## [WORK INSTRUCTION]
Where does the string "email" occur in the records below? Copy every line that holds it.

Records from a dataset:
**********

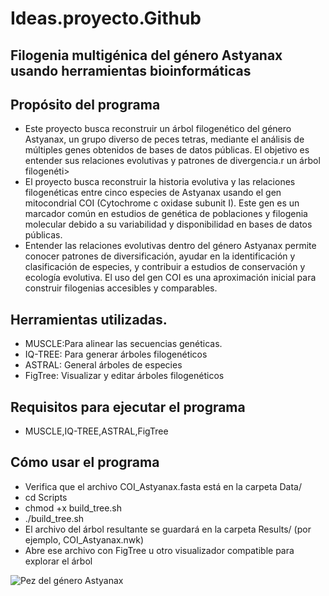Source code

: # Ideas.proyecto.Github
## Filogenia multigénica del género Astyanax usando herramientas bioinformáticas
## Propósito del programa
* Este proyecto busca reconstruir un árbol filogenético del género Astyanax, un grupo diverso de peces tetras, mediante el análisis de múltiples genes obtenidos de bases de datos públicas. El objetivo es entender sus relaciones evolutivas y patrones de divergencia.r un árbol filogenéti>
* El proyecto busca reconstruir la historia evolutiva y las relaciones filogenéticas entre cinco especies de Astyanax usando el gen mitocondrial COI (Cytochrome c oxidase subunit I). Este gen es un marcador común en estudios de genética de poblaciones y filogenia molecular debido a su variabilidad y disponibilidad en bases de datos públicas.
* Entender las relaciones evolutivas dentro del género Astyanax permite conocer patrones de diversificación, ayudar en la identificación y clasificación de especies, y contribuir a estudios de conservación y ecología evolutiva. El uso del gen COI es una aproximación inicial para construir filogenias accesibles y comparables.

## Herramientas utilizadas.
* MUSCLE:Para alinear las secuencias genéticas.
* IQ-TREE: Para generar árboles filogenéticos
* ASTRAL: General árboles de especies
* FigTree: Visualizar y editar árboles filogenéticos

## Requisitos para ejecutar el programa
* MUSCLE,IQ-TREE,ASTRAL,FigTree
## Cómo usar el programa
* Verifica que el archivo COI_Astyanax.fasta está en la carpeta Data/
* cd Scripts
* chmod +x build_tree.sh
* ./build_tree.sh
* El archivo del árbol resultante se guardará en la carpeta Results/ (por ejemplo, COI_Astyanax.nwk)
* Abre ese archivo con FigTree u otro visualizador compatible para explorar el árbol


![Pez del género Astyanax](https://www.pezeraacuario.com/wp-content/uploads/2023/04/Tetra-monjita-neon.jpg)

**********

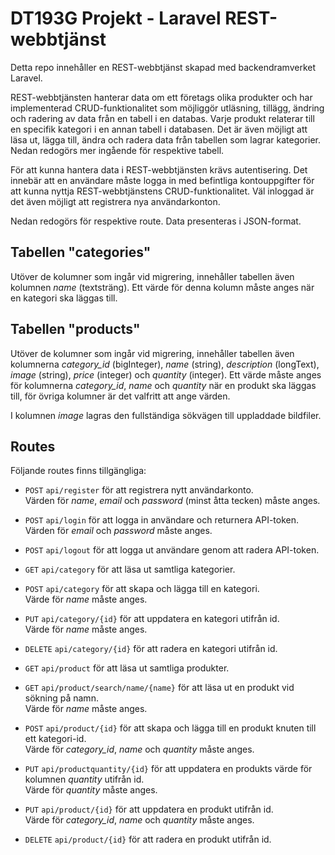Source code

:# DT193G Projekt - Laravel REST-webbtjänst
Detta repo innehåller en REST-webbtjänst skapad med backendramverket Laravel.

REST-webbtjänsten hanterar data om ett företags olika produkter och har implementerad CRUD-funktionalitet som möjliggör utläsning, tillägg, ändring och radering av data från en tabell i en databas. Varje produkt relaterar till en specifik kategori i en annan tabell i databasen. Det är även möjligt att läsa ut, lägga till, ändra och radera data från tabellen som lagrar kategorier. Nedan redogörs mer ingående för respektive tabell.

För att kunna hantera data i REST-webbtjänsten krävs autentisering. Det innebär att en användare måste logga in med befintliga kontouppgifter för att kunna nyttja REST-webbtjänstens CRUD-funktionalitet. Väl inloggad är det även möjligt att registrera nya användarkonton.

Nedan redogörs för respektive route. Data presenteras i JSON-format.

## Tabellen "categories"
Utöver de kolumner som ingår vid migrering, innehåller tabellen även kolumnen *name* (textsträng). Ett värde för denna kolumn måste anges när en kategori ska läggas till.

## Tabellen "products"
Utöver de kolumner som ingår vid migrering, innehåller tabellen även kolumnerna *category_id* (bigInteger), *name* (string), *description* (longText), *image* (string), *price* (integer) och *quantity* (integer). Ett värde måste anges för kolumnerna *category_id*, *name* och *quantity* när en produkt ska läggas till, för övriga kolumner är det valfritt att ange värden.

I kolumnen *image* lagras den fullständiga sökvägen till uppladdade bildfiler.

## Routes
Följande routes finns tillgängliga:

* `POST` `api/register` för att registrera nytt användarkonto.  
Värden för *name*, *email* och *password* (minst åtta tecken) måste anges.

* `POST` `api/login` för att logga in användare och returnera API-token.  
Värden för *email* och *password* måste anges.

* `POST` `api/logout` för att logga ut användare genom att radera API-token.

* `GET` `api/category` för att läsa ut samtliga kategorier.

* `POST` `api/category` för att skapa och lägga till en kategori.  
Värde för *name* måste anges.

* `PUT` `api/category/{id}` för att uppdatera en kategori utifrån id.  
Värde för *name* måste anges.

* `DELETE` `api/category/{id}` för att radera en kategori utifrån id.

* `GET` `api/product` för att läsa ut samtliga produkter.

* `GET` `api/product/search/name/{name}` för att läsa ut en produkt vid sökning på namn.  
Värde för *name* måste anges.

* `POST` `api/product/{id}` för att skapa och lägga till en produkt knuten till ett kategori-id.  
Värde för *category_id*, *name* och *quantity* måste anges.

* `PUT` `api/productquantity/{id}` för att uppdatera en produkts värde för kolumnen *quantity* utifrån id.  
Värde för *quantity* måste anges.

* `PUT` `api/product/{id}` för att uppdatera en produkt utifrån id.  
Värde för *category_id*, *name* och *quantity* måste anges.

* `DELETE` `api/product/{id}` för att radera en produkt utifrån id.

**********

## [RESPONSE AREA]
Värden för *name*, *email* och *password* (minst åtta tecken) måste anges.
Värden för *email* och *password* måste anges.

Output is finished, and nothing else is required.